Print each line below verbatim, skipping every picture.

**** Record set ****

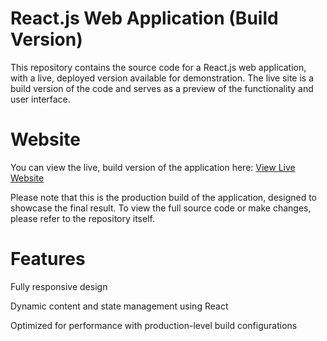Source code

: # React.js Web Application (Build Version)
This repository contains the source code for a React.js web application, with a live, deployed version available for demonstration. The live site is a build version of the code and serves as a preview of the functionality and user interface.

# Website
You can view the live, build version of the application here: [View Live Website](https://popadic-apartmani.netlify.app/)

Please note that this is the production build of the application, designed to showcase the final result. To view the full source code or make changes, please refer to the repository itself.

# Features
Fully responsive design

Dynamic content and state management using React

Optimized for performance with production-level build configurations
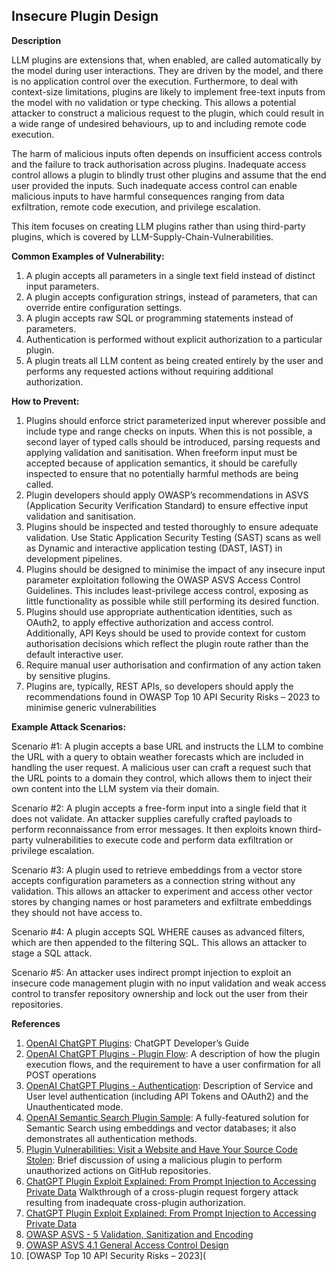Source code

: ## Insecure Plugin Design

**Description**

LLM plugins are  extensions that, when enabled, are called automatically by the model during user  interactions. They are driven by the model, and there  is no application control over the execution. Furthermore, to deal with context-size limitations, plugins are likely to implement free-text inputs from the model with no validation or type checking. This allows a potential attacker to construct a malicious request to the plugin, which could result in a wide range of undesired behaviours, up to and including remote code execution.  

The harm of malicious inputs often depends on insufficient access controls and the failure to track authorisation across plugins. Inadequate access control allows a plugin to blindly trust other plugins and assume that the end user provided the inputs. Such inadequate access control can enable malicious inputs to have harmful consequences ranging from data exfiltration, remote code execution, and privilege escalation.

This item focuses on creating LLM plugins rather than using third-party plugins, which is covered by LLM-Supply-Chain-Vulnerabilities.  

**Common Examples of Vulnerability:**

1. A plugin accepts all parameters in a single text field instead of distinct input parameters.
2. A plugin accepts configuration strings, instead of parameters, that can override entire configuration settings.
3. A plugin accepts raw SQL or programming statements instead of parameters.
4. Authentication is performed without explicit authorization to a particular plugin.
5. A plugin treats all LLM content as being created entirely by the user and performs any requested actions without requiring additional authorization.

**How to Prevent:**

1. Plugins should enforce strict parameterized input wherever possible and include type and range checks on inputs. When this is not possible, a second layer of typed calls should be introduced, parsing requests and applying validation and sanitisation. When freeform input must be accepted because of application semantics, it should be carefully inspected to ensure that no potentially harmful methods are being called.
2. Plugin developers should apply OWASP’s recommendations in ASVS  (Application Security Verification Standard) to ensure effective input validation and sanitisation.
3. Plugins should be inspected and tested thoroughly to ensure adequate validation. Use Static Application Security Testing (SAST) scans as well as Dynamic and interactive application testing (DAST, IAST) in development pipelines. 
4. Plugins should be designed to minimise the impact of any insecure input parameter exploitation following the OWASP ASVS Access Control Guidelines. This includes least-privilege access control, exposing as little functionality as possible while still performing its desired function.
5. Plugins should use appropriate authentication identities, such as OAuth2, to apply effective authorization and access control. Additionally, API Keys should be used to provide context for custom authorisation decisions which reflect the plugin route rather than the default interactive user.
6. Require manual user authorisation and confirmation of any action taken by sensitive plugins.
7. Plugins are, typically, REST APIs, so developers should apply the recommendations found in OWASP Top 10 API Security Risks – 2023 to minimise generic vulnerabilities

**Example Attack Scenarios:**

Scenario #1: A plugin accepts a base URL and instructs the LLM to combine the URL with a query to obtain weather forecasts which are included in handling the user request. A malicious user can craft a request such that the URL points to a domain they control, which allows them to inject their own content into the LLM system via their domain.

Scenario #2: A plugin accepts a free-form input into a single field that it does not validate. An attacker  supplies carefully crafted payloads to perform reconnaissance from error messages. It then exploits known third-party vulnerabilities to execute code and perform data exfiltration or privilege escalation.

Scenario #3: A plugin used to retrieve embeddings from a vector store accepts configuration parameters as a connection string without any validation. This allows an attacker to experiment and access other vector stores by changing names or host parameters and exfiltrate embeddings they should not have access to. 

Scenario #4: A plugin accepts SQL WHERE causes as advanced filters, which are then appended to the filtering SQL. This allows an attacker to stage a SQL attack.

Scenario #5: An attacker uses indirect prompt injection to exploit an insecure code management plugin with no input validation and weak access control to transfer repository ownership and lock out the user from their repositories.

**References**

1. [OpenAI ChatGPT Plugins](https://platform.openai.com/docs/plugins/introduction): ChatGPT Developer’s Guide
2. [OpenAI ChatGPT Plugins - Plugin Flow](https://platform.openai.com/docs/plugins/introduction/plugin-flow): A description of how the  plugin execution flows, and the requirement to have a user confirmation for all POST operations
3. [OpenAI ChatGPT Plugins - Authentication](https://platform.openai.com/docs/plugins/authentication/service-level): Description of Service and  User level authentication (including API Tokens and OAuth2) and the Unauthenticated mode.
4. [OpenAI Semantic Search Plugin Sample](https://github.com/openai/chatgpt-retrieval-plugin): A fully-featured solution for Semantic Search using embeddings and vector databases; it also demonstrates all authentication methods.
5. [Plugin Vulnerabilities: Visit a Website and Have Your Source Code Stolen](https://embracethered.com/blog/posts/2023/chatgpt-plugin-vulns-chat-with-code/): Brief discussion of using a malicious plugin to perform unauthorized actions on GitHub repositories.
6. [ChatGPT Plugin Exploit Explained: From Prompt Injection to Accessing Private Data](https://embracethered.com/blog/posts/2023/chatgpt-cross-plugin-request-forgery-and-prompt-injection./) Walkthrough of a cross-plugin request forgery attack resulting from inadequate cross-plugin authorization.
7. [ChatGPT Plugin Exploit Explained: From Prompt Injection to Accessing Private Data](https://embracethered.com/blog/posts/2023/chatgpt-cross-plugin-request-forgery-and-prompt-injection./)
8. [OWASP ASVS - 5 Validation, Sanitization and Encoding](https://owasp-aasvs4.readthedocs.io/en/latest/V5.html#validation-sanitization-and-encoding)
9. [OWASP ASVS 4.1 General Access Control Design](https://owasp-aasvs4.readthedocs.io/en/latest/V4.1.html#general-access-control-design)
10. [OWASP Top 10 API Security Risks – 2023](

****

> Response for this exercise:
Source code

: # React.js Web Application (Build Version)
This repository contains the source code for a React.js web application, with a live, deployed version available for demonstration. The live site is a build version of the code and serves as a preview of the functionality and user interface.

# Website
You can view the live, build version of the application here: [View Live Website](https://popadic-apartmani.netlify.app/)

Please note that this is the production build of the application, designed to showcase the final result. To view the full source code or make changes, please refer to the repository itself.

# Features
Fully responsive design

Dynamic content and state management using React

Optimized for performance with production-level build configurations
Source code

: ## Insecure Plugin Design

**Description**

LLM plugins are  extensions that, when enabled, are called automatically by the model during user  interactions. They are driven by the model, and there  is no application control over the execution. Furthermore, to deal with context-size limitations, plugins are likely to implement free-text inputs from the model with no validation or type checking. This allows a potential attacker to construct a malicious request to the plugin, which could result in a wide range of undesired behaviours, up to and including remote code execution.  

The harm of malicious inputs often depends on insufficient access controls and the failure to track authorisation across plugins. Inadequate access control allows a plugin to blindly trust other plugins and assume that the end user provided the inputs. Such inadequate access control can enable malicious inputs to have harmful consequences ranging from data exfiltration, remote code execution, and privilege escalation.

This item focuses on creating LLM plugins rather than using third-party plugins, which is covered by LLM-Supply-Chain-Vulnerabilities.  

**Common Examples of Vulnerability:**

1. A plugin accepts all parameters in a single text field instead of distinct input parameters.
2. A plugin accepts configuration strings, instead of parameters, that can override entire configuration settings.
3. A plugin accepts raw SQL or programming statements instead of parameters.
4. Authentication is performed without explicit authorization to a particular plugin.
5. A plugin treats all LLM content as being created entirely by the user and performs any requested actions without requiring additional authorization.

**How to Prevent:**

1. Plugins should enforce strict parameterized input wherever possible and include type and range checks on inputs. When this is not possible, a second layer of typed calls should be introduced, parsing requests and applying validation and sanitisation. When freeform input must be accepted because of application semantics, it should be carefully inspected to ensure that no potentially harmful methods are being called.
2. Plugin developers should apply OWASP’s recommendations in ASVS  (Application Security Verification Standard) to ensure effective input validation and sanitisation.
3. Plugins should be inspected and tested thoroughly to ensure adequate validation. Use Static Application Security Testing (SAST) scans as well as Dynamic and interactive application testing (DAST, IAST) in development pipelines. 
4. Plugins should be designed to minimise the impact of any insecure input parameter exploitation following the OWASP ASVS Access Control Guidelines. This includes least-privilege access control, exposing as little functionality as possible while still performing its desired function.
5. Plugins should use appropriate authentication identities, such as OAuth2, to apply effective authorization and access control. Additionally, API Keys should be used to provide context for custom authorisation decisions which reflect the plugin route rather than the default interactive user.
6. Require manual user authorisation and confirmation of any action taken by sensitive plugins.
7. Plugins are, typically, REST APIs, so developers should apply the recommendations found in OWASP Top 10 API Security Risks – 2023 to minimise generic vulnerabilities

**Example Attack Scenarios:**

Scenario #1: A plugin accepts a base URL and instructs the LLM to combine the URL with a query to obtain weather forecasts which are included in handling the user request. A malicious user can craft a request such that the URL points to a domain they control, which allows them to inject their own content into the LLM system via their domain.

Scenario #2: A plugin accepts a free-form input into a single field that it does not validate. An attacker  supplies carefully crafted payloads to perform reconnaissance from error messages. It then exploits known third-party vulnerabilities to execute code and perform data exfiltration or privilege escalation.

Scenario #3: A plugin used to retrieve embeddings from a vector store accepts configuration parameters as a connection string without any validation. This allows an attacker to experiment and access other vector stores by changing names or host parameters and exfiltrate embeddings they should not have access to. 

Scenario #4: A plugin accepts SQL WHERE causes as advanced filters, which are then appended to the filtering SQL. This allows an attacker to stage a SQL attack.

Scenario #5: An attacker uses indirect prompt injection to exploit an insecure code management plugin with no input validation and weak access control to transfer repository ownership and lock out the user from their repositories.

**References**

1. [OpenAI ChatGPT Plugins](https://platform.openai.com/docs/plugins/introduction): ChatGPT Developer’s Guide
2. [OpenAI ChatGPT Plugins - Plugin Flow](https://platform.openai.com/docs/plugins/introduction/plugin-flow): A description of how the  plugin execution flows, and the requirement to have a user confirmation for all POST operations
3. [OpenAI ChatGPT Plugins - Authentication](https://platform.openai.com/docs/plugins/authentication/service-level): Description of Service and  User level authentication (including API Tokens and OAuth2) and the Unauthenticated mode.
4. [OpenAI Semantic Search Plugin Sample](https://github.com/openai/chatgpt-retrieval-plugin): A fully-featured solution for Semantic Search using embeddings and vector databases; it also demonstrates all authentication methods.
5. [Plugin Vulnerabilities: Visit a Website and Have Your Source Code Stolen](https://embracethered.com/blog/posts/2023/chatgpt-plugin-vulns-chat-with-code/): Brief discussion of using a malicious plugin to perform unauthorized actions on GitHub repositories.
6. [ChatGPT Plugin Exploit Explained: From Prompt Injection to Accessing Private Data](https://embracethered.com/blog/posts/2023/chatgpt-cross-plugin-request-forgery-and-prompt-injection./) Walkthrough of a cross-plugin request forgery attack resulting from inadequate cross-plugin authorization.
7. [ChatGPT Plugin Exploit Explained: From Prompt Injection to Accessing Private Data](https://embracethered.com/blog/posts/2023/chatgpt-cross-plugin-request-forgery-and-prompt-injection./)
8. [OWASP ASVS - 5 Validation, Sanitization and Encoding](https://owasp-aasvs4.readthedocs.io/en/latest/V5.html#validation-sanitization-and-encoding)
9. [OWASP ASVS 4.1 General Access Control Design](https://owasp-aasvs4.readthedocs.io/en/latest/V4.1.html#general-access-control-design)
10. [OWASP Top 10 API Security Risks – 2023](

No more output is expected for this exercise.